Schlienger J.-L., Luca F., Griffon C. 
Médecine des maladies Métaboliques. 2010. 4(5) : 558-562.

La vitamine D est connue essentiellement pour ces rôles dans la régulation du tissu osseux et du métabolisme phosphocalcique. Cette vitamine liposoluble est disponible de façon limitée dans l’alimentation (dans les poissons, les œufs ou encore les produits laitiers). 

De ce fait, la vitamine D d’origine alimentaire ne suffit pas toujours à couvrir les besoins en vitamine D de l’organisme. Par conséquent, l’organisme humain synthétise lui-même cette vitamine (et plus spécifiquement la vitamine D3) par la photosynthèse d’un métabolite du cholestérol (sous l’action des rayonnements ultraviolets).

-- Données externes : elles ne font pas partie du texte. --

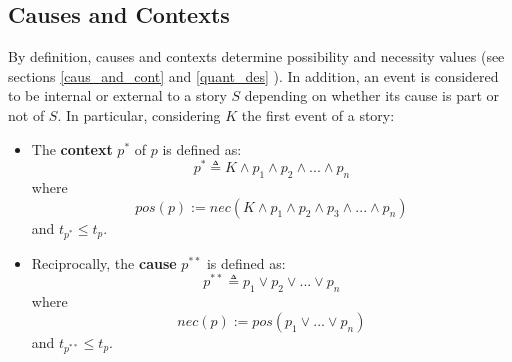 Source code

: \documentclass[
		twoside,openright,titlepage,numbers=noenddot,manychapters,
		headinclude,%
                footinclude=false,cleardoublepage=empty,
                BCOR=5mm,
		fontsize=11pt, %
                 enabledeprecatedfontcommands]{scrreprt}
\begin{document}






\subsection{Causes and Contexts}
	
By definition, causes and contexts determine possibility and necessity values (see sections \ref{caus_and_cont} and \ref{quant_des}%
). In addition, an event is considered to be internal or external to a story $S$ depending on whether its cause is part or not of $S$. In particular, considering $K$ the first event of a story:

\begin{itemize}
	 \item The \textbf{context} $p^*$ of $p$ is defined as:
\begin{equation*}p^* \triangleq K\wedge p_1 \wedge p_2 \wedge...\wedge p_n
\end{equation*}
 where 
\begin{equation*}pos(p):= nec(K \wedge p_1 \wedge p_2 \wedge p_3 \wedge ...\wedge p_n) \end{equation*} 
and $t_{p^*} \leq t_p$.
  \item  Reciprocally, the \textbf{cause} $p^{**}$ is defined as:
\begin{equation*}p^{**} \triangleq p_1 \vee p_2 \vee ... \vee p_n 
\end{equation*}
 where
\begin{equation*} nec(p):= pos (p_{1} \vee ... \vee p_{n})\end{equation*}
 and  $t_{p^{**}} \leq t_p$. 
\end{itemize}
\end{document}
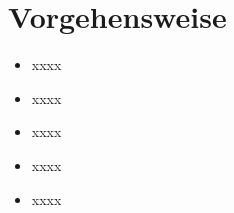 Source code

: \section{Vorgehensweise }

\begin{itemize}

   \item xxxx
   \item xxxx
   \item xxxx
   \item xxxx
   \item xxxx
\end{itemize}








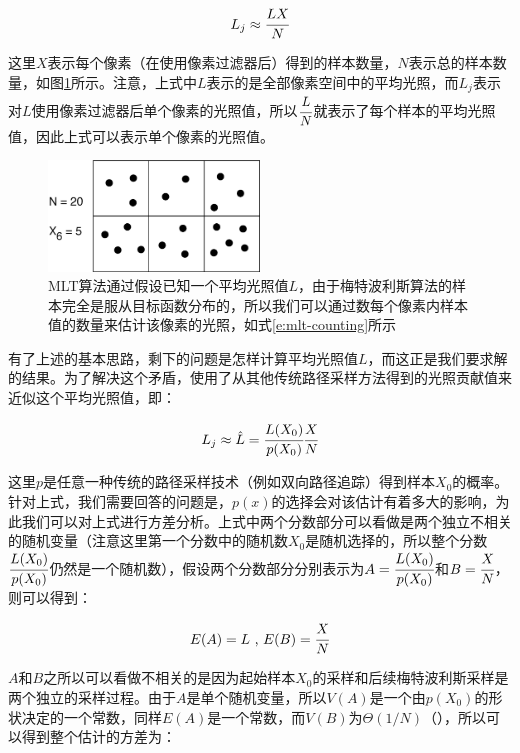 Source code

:\begin{equation}\label{e:mlt-counting}
	L_j\approx \cfrac{{L}X}{N}
\end{equation}

\noindent 这里$X$表示每个像素（在使用像素过滤器后）得到的样本数量，$N$表示总的样本数量，如图\ref{f:mlt-mlt-counting}所示。注意，上式中${L}$表示的是全部像素空间中的平均光照，而$L_j$表示对$L$使用像素过滤器后单个像素的光照值，所以$ \cfrac{{L}}{N}$就表示了每个样本的平均光照值，因此上式可以表示单个像素的光照值。

\begin{figure}
	\sidecaption
	\includegraphics[width=0.5\textwidth]{figures/mlt/mlt-counting}
	\caption{MLT算法通过假设已知一个平均光照值${L}$，由于梅特波利斯算法的样本完全是服从目标函数分布的，所以我们可以通过数每个像素内样本值的数量来估计该像素的光照，如式\ref{e:mlt-counting}所示}
	\label{f:mlt-mlt-counting}
\end{figure}

有了上述的基本思路，剩下的问题是怎样计算平均光照值${L}$，而这正是我们要求解的结果。为了解决这个矛盾，\cite{a:MetropolisLightTransport}使用了从其他传统路径采样方法得到的光照贡献值来近似这个平均光照值，即：

\begin{equation}\label{e:mlt-unbiased}
	L_j\approx\hat{L}= \cfrac{L(X_0)}{p(X_0)} \cfrac{X}{N}
\end{equation}

这里$p$是任意一种传统的路径采样技术（例如双向路径追踪）得到样本$X_0$的概率。针对上式，我们需要回答的问题是，$p(x)$的选择会对该估计有着多大的影响，为此我们可以对上式进行方差分析。上式中两个分数部分可以看做是两个独立不相关的随机变量（注意这里第一个分数中的随机数$X_0$是随机选择的，所以整个分数$ \cfrac{L(X_0)}{p(X_0)}$仍然是一个随机数），假设两个分数部分分别表示为$A= \cfrac{L(X_0)}{p(X_0)}$和$B= \cfrac{X}{N}$，则可以得到：

\begin{equation}
	E(A)={L}\text{ , }
	E(B)= \cfrac{X}{{N}}
\end{equation}

$A$和$B$之所以可以看做不相关的是因为起始样本$X_0$的采样和后续梅特波利斯采样是两个独立的采样过程。由于$A$是单个随机变量，所以$V(A)$是一个由$p(X_0)$的形状决定的一个常数，同样$E(A)$是一个常数，而$V(B)$为$\Theta(1/N)$（\cite{a:AVarianceAnalysisoftheMetropolisLightTransportAlgorithm}），所以可以得到整个估计的方差为：

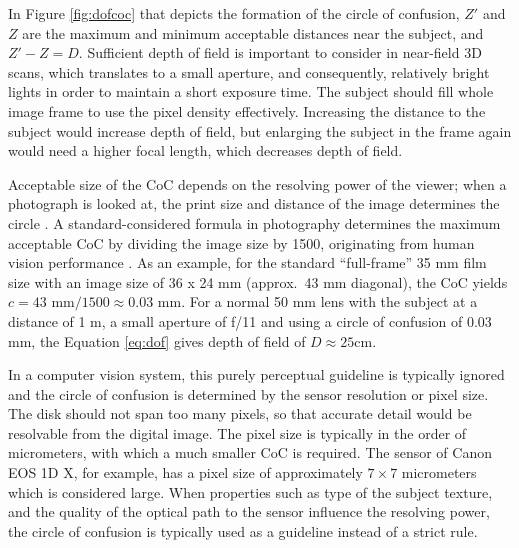 In Figure \ref{fig:dofcoc} that depicts the formation of the circle of confusion, $Z'$ and $Z$ are the maximum and minimum acceptable distances near the subject, and $Z' - Z = D$.
Sufficient depth of field is important to consider in near-field 3D scans, which translates to a small aperture, and consequently, relatively bright lights in order to maintain a short exposure time.
The subject should fill whole image frame to use the pixel density effectively.
Increasing the distance to the subject would increase depth of field, but enlarging the subject in the frame again would need a higher focal length, which decreases depth of field.

Acceptable size of the CoC depends on the resolving power of the viewer; when a photograph is looked at, the print size and distance of the image determines the circle \cite{greenleaf1950photographic}.
A standard-considered formula in photography determines the maximum acceptable CoC by dividing the image size by 1500, originating from human vision performance \cite[p. 88, 92]{kingslake1992optics}.
As an example, for the standard ``full-frame'' 35 mm film size with an image size of 36 x 24 mm (approx.\ 43 mm diagonal), the CoC yields $c = 43 \text{ mm} / 1500 \approx 0.03 \text{ mm}$.
For a normal 50 mm lens with the subject at a distance of 1 m, a small aperture of f/11 and using a circle of confusion of 0.03 mm, the Equation \ref{eq:dof} gives depth of field of $D \approx 25 \text{cm}$.

In a computer vision system, this purely perceptual guideline is typically ignored and the circle of confusion is determined by the sensor resolution or pixel size.
The disk should not span too many pixels, so that accurate detail would be resolvable from the digital image.
The pixel size is typically in the order of micrometers, with which a much smaller CoC is required.
The sensor of Canon EOS 1D X, for example, has a pixel size of approximately $7 \times 7$ micrometers \cite{eos1dx} which is considered large.
When properties such as type of the subject texture, and the quality of the optical path to the sensor influence the resolving power, the circle of confusion is typically used as a guideline instead of a strict rule.


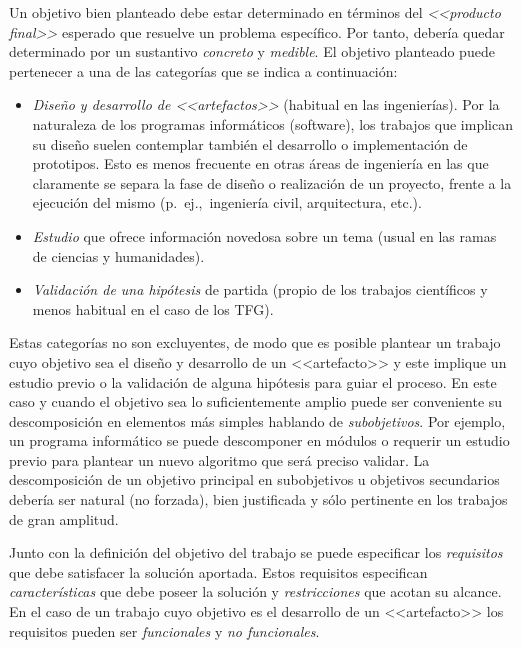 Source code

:Un objetivo bien planteado debe estar determinado en términos del \emph{<<producto final>>} esperado que resuelve un problema específico. Por tanto, debería quedar determinado por un sustantivo \emph{concreto} y \emph{medible}. El objetivo planteado puede pertenecer a una de las categorías que se indica a continuación:
\begin{itemize}
	\item \emph{Diseño y desarrollo de <<artefactos>>}
	(habitual en las ingenierías). Por la naturaleza de los programas informáticos (software), los trabajos que implican su diseño suelen contemplar también el desarrollo o implementación de prototipos. Esto es menos frecuente en otras áreas de ingeniería en las que claramente se separa la fase de diseño o realización de un proyecto, frente a la ejecución del mismo (p.~ej.,~ingeniería civil, arquitectura, etc.). 
    
	\item \emph{Estudio} que ofrece información novedosa sobre un tema (usual en las ramas de ciencias y humanidades). 
    
	\item \emph{Validación de una 
	hipótesis} de partida (propio de los trabajos 
	científicos y menos habitual en el caso de los TFG).
\end{itemize}

Estas categorías no son excluyentes, de modo que es posible plantear un trabajo cuyo objetivo sea el diseño y desarrollo de un <<artefacto>> y este implique un estudio previo o la validación de alguna hipótesis para guiar el proceso. En este caso y cuando el objetivo sea lo suficientemente amplio puede ser conveniente su descomposición en elementos más simples hablando de \emph{subobjetivos}. Por ejemplo, un programa informático se puede descomponer en módulos o requerir un estudio previo para plantear un nuevo algoritmo que será preciso validar. La descomposición de un objetivo principal en subobjetivos 
u objetivos secundarios debería ser natural (no forzada), bien justificada y 
sólo pertinente en los trabajos de gran amplitud.

Junto con la definición del objetivo del trabajo se puede especificar los \emph{requisitos} que debe satisfacer la solución aportada. Estos requisitos especifican \emph{características} que debe poseer la solución y \emph{restricciones} que acotan su alcance. En el caso de un trabajo cuyo objetivo es el desarrollo de un <<artefacto>> los requisitos pueden ser \emph{funcionales} y \emph{no funcionales}.

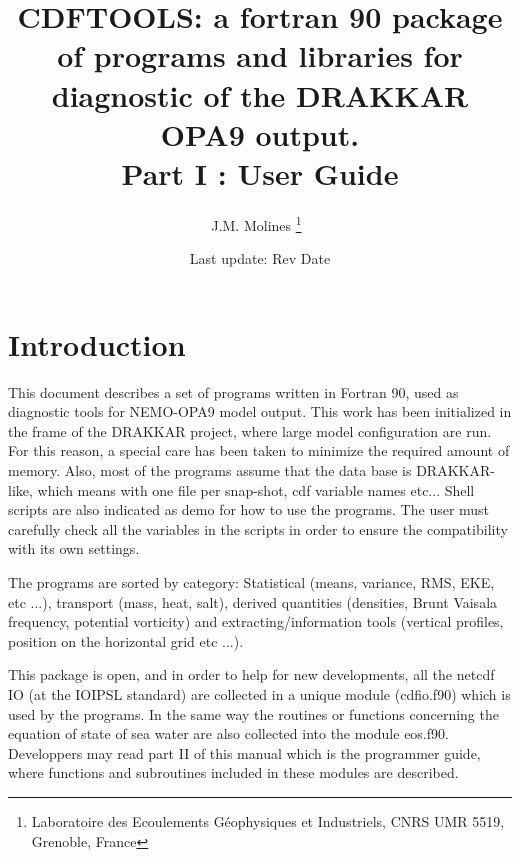 \documentclass[a4paper,11pt]{article}
\begin{document}
\newcommand{\etal}{{\it et al.}}
\newcommand{\DegN}{$^{\circ}$N}
\newcommand{\DegW}{$^{\circ}$W}
\newcommand{\DegE}{$^{\circ}$E}
\newcommand{\DegS}{$^{\circ}$S}
\newcommand{\Deg}{$^{\circ}$}
\newcommand{\DegC}{$^{\circ}$C}
\newcommand{\DS}{ \renewcommand{\baselinestretch}{1.8} \tiny \normalsize}
\newcommand{\ST}{ \renewcommand{\baselinestretch}{1.2} \tiny \normalsize}
\newcommand{\ao}{add\_offset}
\newcommand{\SF}{scale\_factor}

\title{CDFTOOLS: a fortran 90 package of programs and libraries for diagnostic 
of the DRAKKAR OPA9 output.\\
Part I : User Guide }

\author{J.M. Molines  \thanks{Laboratoire des Ecoulements G\'eophysiques et Industriels, CNRS UMR 5519, Grenoble, France}\ }


\date{Last update: $ $Rev$ $ $ $Date$ $ }


\maketitle
\section*{Introduction}
This document describes a set of programs written in Fortran 90, used as diagnostic tools for 
NEMO-OPA9 model output. This work has been initialized in the frame of the DRAKKAR project, where 
large model configuration are run. For this reason, a special care has been taken to minimize the
required amount of memory. Also, most of the programs assume that the data base is DRAKKAR-like,
which means with one file per snap-shot, cdf variable names etc...  Shell scripts are also indicated
as demo for how to use the programs. The user must carefully check all the variables in the scripts in
order to ensure the compatibility with its own settings.

The programs are sorted by category: Statistical (means, variance, RMS, EKE, etc ...), transport (mass,
heat, salt), derived quantities (densities, Brunt Vaisala frequency, potential vorticity) and extracting/information tools
(vertical profiles, position on the horizontal grid etc ...).

This package is open, and in order to help for new developments, all the netcdf IO (at the IOIPSL standard) 
are collected in a unique  module (cdfio.f90) which is used by the programs. In the same way the routines or
functions concerning the equation of state of sea water are also collected into the module eos.f90.
Developpers may read part II of this manual which is the programmer guide, where
functions and subroutines included in these modules are described.
\end{document}
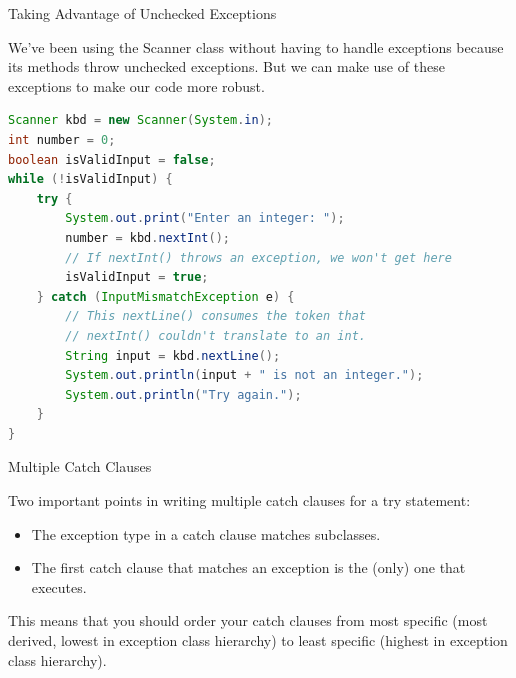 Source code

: \documentclass{beamer}
\begin{document}
\begin{frame}[fragile]{Taking Advantage of Unchecked Exceptions}


We've been using the Scanner class without having to handle exceptions because its methods throw unchecked exceptions.  But we can make use of these exceptions to make our code more robust.
\begin{lstlisting}[language=Java]
Scanner kbd = new Scanner(System.in);
int number = 0;
boolean isValidInput = false;
while (!isValidInput) {
    try {
        System.out.print("Enter an integer: ");
        number = kbd.nextInt();
        // If nextInt() throws an exception, we won't get here
        isValidInput = true;
    } catch (InputMismatchException e) {
        // This nextLine() consumes the token that
        // nextInt() couldn't translate to an int.
        String input = kbd.nextLine();
        System.out.println(input + " is not an integer.");
        System.out.println("Try again.");
    }
}
\end{lstlisting}


\end{frame}

\begin{frame}[fragile]{Multiple Catch Clauses}


Two important points in writing multiple catch clauses for a try statement:
\begin{itemize}
\item The exception type in a catch clause matches subclasses.
\item The first catch clause that matches an exception is the (only) one that executes.
\end{itemize}
This means that you should order your catch clauses from most specific (most derived, lowest in exception class hierarchy) to least specific (highest in exception class hierarchy).


\end{frame}
\end{document}
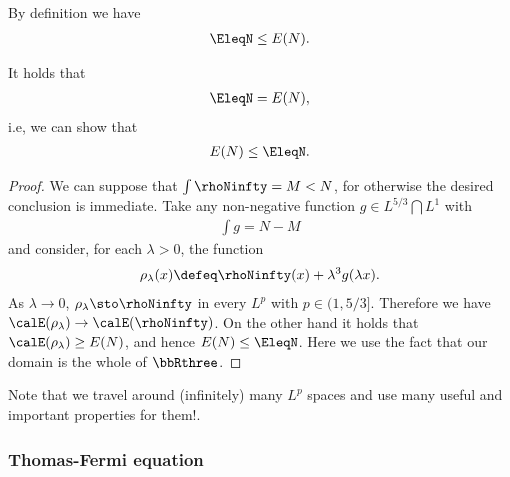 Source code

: \documentclass[openany, a4paper, oneside]{jsbook}
\begin{document}
By definition we have
\begin{align}
 \EleqN
 \leq
 E (N).
\end{align}
\begin{lem}
 It holds that
 \begin{align}
  \EleqN = E (N),
 \end{align}
 i.e, we can show that
 \begin{align}
  E (N) \leq \EleqN.
 \end{align}
\end{lem}
\begin{proof}
We can suppose that $\int \rhoNinfty = M < N$, for otherwise the desired conclusion is immediate.
Take any non-negative function $g \in L^{5/3} \bigcap L^{1}$ with
\begin{align}
 \int g = N - M
\end{align}
and consider, for each $\lambda > 0$, the function
\begin{align}
 \rho_{\lambda} (x)
 \defeq
 \rhoNinfty (x) + \lambda^3 g (\lambda x).
\end{align}
As $\lambda \to 0$, $\rho_{\lambda} \sto \rhoNinfty$ in every $L^p$ with $p \in (1, 5/3]$.
Therefore we have $\calE (\rho_{\lambda}) \to \calE (\rhoNinfty)$.
On the other hand it holds that $\calE (\rho_{\lambda}) \geq E (N)$,
and hence $E (N) \leq \EleqN$.
Here we use the fact that our domain is the whole of $\bbRthree$.
\end{proof}

Note that we travel around (infinitely) many $L^p$ spaces and use many useful and important properties for them!.
\subsubsection{Thomas-Fermi equation}
\end{document}
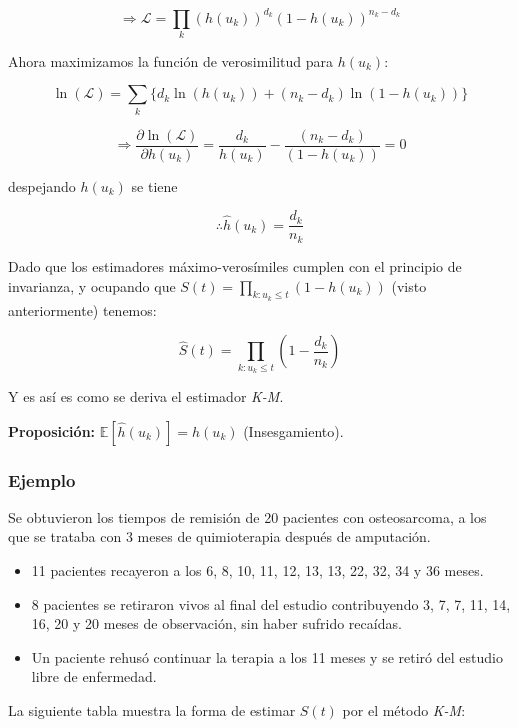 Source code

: \documentclass[
  a4paper,
  oneside,
  openany]{book}
\providecommand{\tightlist}{%
  \setlength{\itemsep}{0pt}\setlength{\parskip}{0pt}}
\begin{document}
\[
\Longrightarrow \mathscr{L} = \prod_{k} (h(u_k))^{d_k}(1-h(u_k))^{n_k-d_k}
\]

Ahora maximizamos la función de verosimilitud para \(h(u_k)\):

\[
\ln (\mathscr{L}) = \sum_{k}\{d_{k} \ln(h(u_{k}))+(n_{k}-d_{k}) \ln(1-h(u_{k}))\} 
\]

\[
\Longrightarrow \frac{\partial \ln (\mathscr{L})}{\partial h(u_{k})} = \frac{d_{k}}{h(u_{k})}-\frac{(n_{k}-d_{k})}{(1-h(u_{k}))} = 0
\]

despejando \(h(u_k)\) se tiene

\[
\therefore \hat{h}(u_{k}) = \frac{d_{k}}{n_{k}}
\]

Dado que los estimadores máximo-verosímiles cumplen con el principio de invarianza, y ocupando que \(S(t)=\prod_{k:u_{k}\leq t}(1-h(u_{k}))\) (visto anteriormente) tenemos:

\[
\hat S(t)=\prod_{k:u_{k}\leq t}\left(1-\frac{d_k}{n_k}\right)
\]

Y es así es como se deriva el estimador \emph{K-M}.

\textbf{Proposición:} \(\mathbb{E}[\hat{h}(u_k)] =h(u_k)\) (Insesgamiento).

\hypertarget{ejemplo-10}{%
\subsubsection*{Ejemplo}\label{ejemplo-10}}


Se obtuvieron los tiempos de remisión de 20 pacientes con osteosarcoma, a los que se trataba con 3 meses de quimioterapia después de amputación.

\begin{itemize}
\tightlist
\item
  11 pacientes recayeron a los 6, 8, 10, 11, 12, 13, 13, 22, 32, 34 y 36 meses.
\item
  8 pacientes se retiraron vivos al final del estudio contribuyendo 3, 7, 7, 11, 14, 16, 20 y 20 meses de observación, sin haber sufrido recaídas.
\item
  Un paciente rehusó continuar la terapia a los 11 meses y se retiró del estudio libre de enfermedad.
\end{itemize}

La siguiente tabla muestra la forma de estimar \(S(t)\) por el método \emph{K-M}:
\end{document}
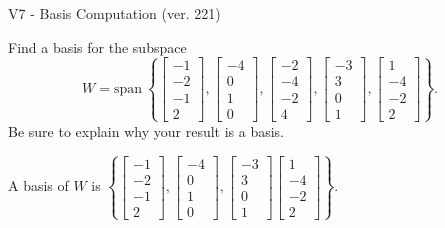 \begin{exercise}
  \begin{exerciseTitle}V7 - Basis Computation (ver. 221)\end{exerciseTitle}
  \begin{exerciseStatement}
    Find a basis for the subspace 
\[W=\mathrm{span}\ \left\{\left[\begin{array}{r}
-1 \\
-2 \\
-1 \\
2
\end{array}\right] , \left[\begin{array}{r}
-4 \\
0 \\
1 \\
0
\end{array}\right] , \left[\begin{array}{r}
-2 \\
-4 \\
-2 \\
4
\end{array}\right] , \left[\begin{array}{r}
-3 \\
3 \\
0 \\
1
\end{array}\right] , \left[\begin{array}{r}
1 \\
-4 \\
-2 \\
2
\end{array}\right]\right\}.\]
 Be sure to explain why your result is a basis.


  \end{exerciseStatement}
  \begin{exerciseAnswer}
   A basis of \(W\) is  \(\left\{\left[\begin{array}{r}
-1 \\
-2 \\
-1 \\
2
\end{array}\right] , \left[\begin{array}{r}
-4 \\
0 \\
1 \\
0
\end{array}\right] , \left[\begin{array}{r}
-3 \\
3 \\
0 \\
1
\end{array}\right] \left[\begin{array}{r}
1 \\
-4 \\
-2 \\
2
\end{array}\right]\right\}\).
  


  \end{exerciseAnswer}
\end{exercise}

L’ensoleillement joue donc un rôle primordial dans le maintien d’un statut vitaminique D satisfaisant.

Pour évaluer les réserves en vitamine D, on dose couramment la concentration plasmatique en 25-hydroxyvitamine D. Pour être dans la « norme », cette concentration doit être comprise entre 30 et 70 ng.mL-1. Pourtant, la littérature révèle que près de la moitié de la population adulte présente une carence (ou subcarence) en 25-hydroxyvitamine D, et que les femmes âgées seraient d’autant plus touchées.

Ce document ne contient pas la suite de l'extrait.